A horse walks into the bar and the bartender looks at him and says "Why the long face?" (Substitute John Kerry for the horse to make it current).
Q: Why did the boy fall from the swing?
A: He had no arms.
Q: How did the man break his arm raking leaves?
A: He fell out of the tree.
Two blondes are walking down an alley, as one tells the other; "Guess what happened to me today? I bumped into a friend I haven't seen for over 20 years."
"So what?" replies the other blonde. "I just bumped into somebody I've never seen before."
A woman is caught speeding on the freeway, and is pulled over by a traffic cop. He says "Ma'am, you were going 85 miles per hour, can I see your driver's license?" "I don't have one," says the woman, "it was revoked for reckless driving." "I see," says the policeman. "Then will you please show me your vehicle registration?" "I don't have that either because the car's not
mine," says the woman. "Whose car is it, then?" asks the policeman. She answers, "It belongs to the man I killed this morning and chopped up in pieces, put in plastic bags, and loaded into the trunk. I was just going to dispose of him." The policeman, shocked, says, "You just stay where you are, I'm calling reinforcements." Soon the captain comes, and asks the woman, "License please?" The woman, politely, says, "Certainly, here it is," and hands over her license. "Can I see the car's registration, please?" asks the captain, and the woman says, "Certainly," and hands it over to him. He then asks, "Would you mind if I looked in your trunk?" "Not at all," says the woman, and pops the trunk. He looks in and it's empty. "Excuse me," says the captain, "but my officer her told me you had no license, no vehicle registration, and that you had stolen the car, killed its owner, cut him into pieces and loaded him in your trunk!" The woman answered, "Really? I bet the damn liar said I was speeding, too!"

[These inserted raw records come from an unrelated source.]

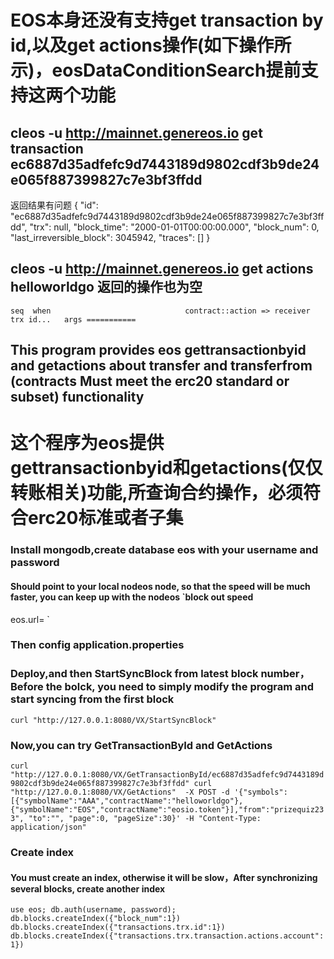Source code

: # EOS本身还没有支持get transaction by id,以及get actions操作(如下操作所示)，eosDataConditionSearch提前支持这两个功能

## cleos -u http://mainnet.genereos.io  get transaction ec6887d35adfefc9d7443189d9802cdf3b9de24e065f887399827c7e3bf3ffdd
返回结果有问题
{
  "id": "ec6887d35adfefc9d7443189d9802cdf3b9de24e065f887399827c7e3bf3ffdd",
  "trx": null,
  "block_time": "2000-01-01T00:00:00.000",
  "block_num": 0,
  "last_irreversible_block": 3045942,
  "traces": []
}

## cleos -u http://mainnet.genereos.io  get actions helloworldgo 返回的操作也为空
`seq  when                              contract::action => receiver      trx id...   args
===========`

## This program provides eos gettransactionbyid and getactions about transfer and transferfrom (contracts Must meet the erc20 standard or subset) functionality
# 这个程序为eos提供gettransactionbyid和getactions(仅仅转账相关)功能,所查询合约操作，必须符合erc20标准或者子集

### Install mongodb,create database eos with your username and password
#### Should point to your local nodeos node, so that the speed will be much faster, you can keep up with the nodeos `block out speed
eos.url= `


### Then config application.properties

### Deploy,and then StartSyncBlock from latest block number，Before the bolck, you need to simply modify the program and start syncing from the first block
`curl "http://127.0.0.1:8080/VX/StartSyncBlock"`

### Now,you can try GetTransactionById and GetActions
`curl "http://127.0.0.1:8080/VX/GetTransactionById/ec6887d35adfefc9d7443189d9802cdf3b9de24e065f887399827c7e3bf3ffdd"
curl "http://127.0.0.1:8080/VX/GetActions"  -X POST -d '{"symbols":[{"symbolName":"AAA","contractName":"helloworldgo"},{"symbolName":"EOS","contractName":"eosio.token"}],"from":"prizequiz233", "to":"", "page":0, "pageSize":30}' -H "Content-Type: application/json"`

### Create index
#### You must create an index, otherwise it will be slow，After synchronizing several blocks, create another index
`use eos;
db.auth(username, password);
db.blocks.createIndex({"block_num":1})
db.blocks.createIndex({"transactions.trx.id":1})
db.blocks.createIndex({"transactions.trx.transaction.actions.account":1})`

A woman awakes during the night to find that her husband was not in
their
bed. She puts on her robe and goes downstairs to look for him. She
finds
him sitting at the kitchen table with a hot cup of coffee in front of
him.
He appears to be in deep thought, just staring at the wall. She
watches
as he wiped a tear from his eye and takes a sip of his coffee.
"What's the matter, dear?", she whispers as she steps into the room,
"Why
are you down here at this time of night?"
The husband looks up from his coffee, "Do you remember 20 years ago
when
we were dating, and you were only 16?" he asks solemnly.
The wife is touched to tears thinking that her husband is so caring
sensitive. "Yes I do" she replies.
The husband paused. The words were not coming easily. "Do you
remember
when your father caught us in the back seat of my car making love?"
"Yes, I remember" said the wife, lowering herself into a chair beside
him.
The husband continued... "Do you remember when he shoved the shotgun in
my
face and said, 'Either you marry my daughter, or I will send you to
jail
for 20 years?'"
"I remember that too" she replied softly.
He wiped another tear from his cheek and said......
"I would have gotten out today.
Just the other day, an old lady was filling up her car at a gas station. Accidentally overfilling the tank, she gets a little gas on her sleeve. Annoyed but unconcerned, she gets back on the highway. A little while later, she decided to have a smoke. When she lights her lighter, her sleeve catches fire. Her wild swerving catches the attention of a cop who pulls her over. As soon as her car stops, the woman gets out and waves her still flaming hand at the policeman. The policemen immediately whips out his gun and shoots her down.
What did the bean say to the bean?
"How you bean?"
What did the dune say to the dune?
"How you dune?"
What did the bean say to the dune?
"How you bean, dune?"
Yea, that one's really dumb. lol
There are two potatos in an oven, roasting away. One potato rolls over to the other one and says, "Gosh, It's getting quite warm in here, don't you think?"
The other potato looks over and screams, "OH MY GOD! A TALKING POTATO!"
Two turtles go camping and pack a cooler with sandwiches and beer. After three days of walking, they arrive at a great spot but realize they've forgotten a bottle opener. The first turtle turns to the second and says, "You've gotta go back and get the opener or else we have no beer."
"No way," says the second. "By the time I get back, you will have eaten all the food."
"I promise I won't," says the turtle. "Just hurry!"
Nine full days pass and there's still no sign of the second turtle.
Exasperated and starving, the first turtle digs into the sandwiches. Suddenly, the second turtle pops out from behind a rock and yells, "I knew it! I'm not freakin' going!"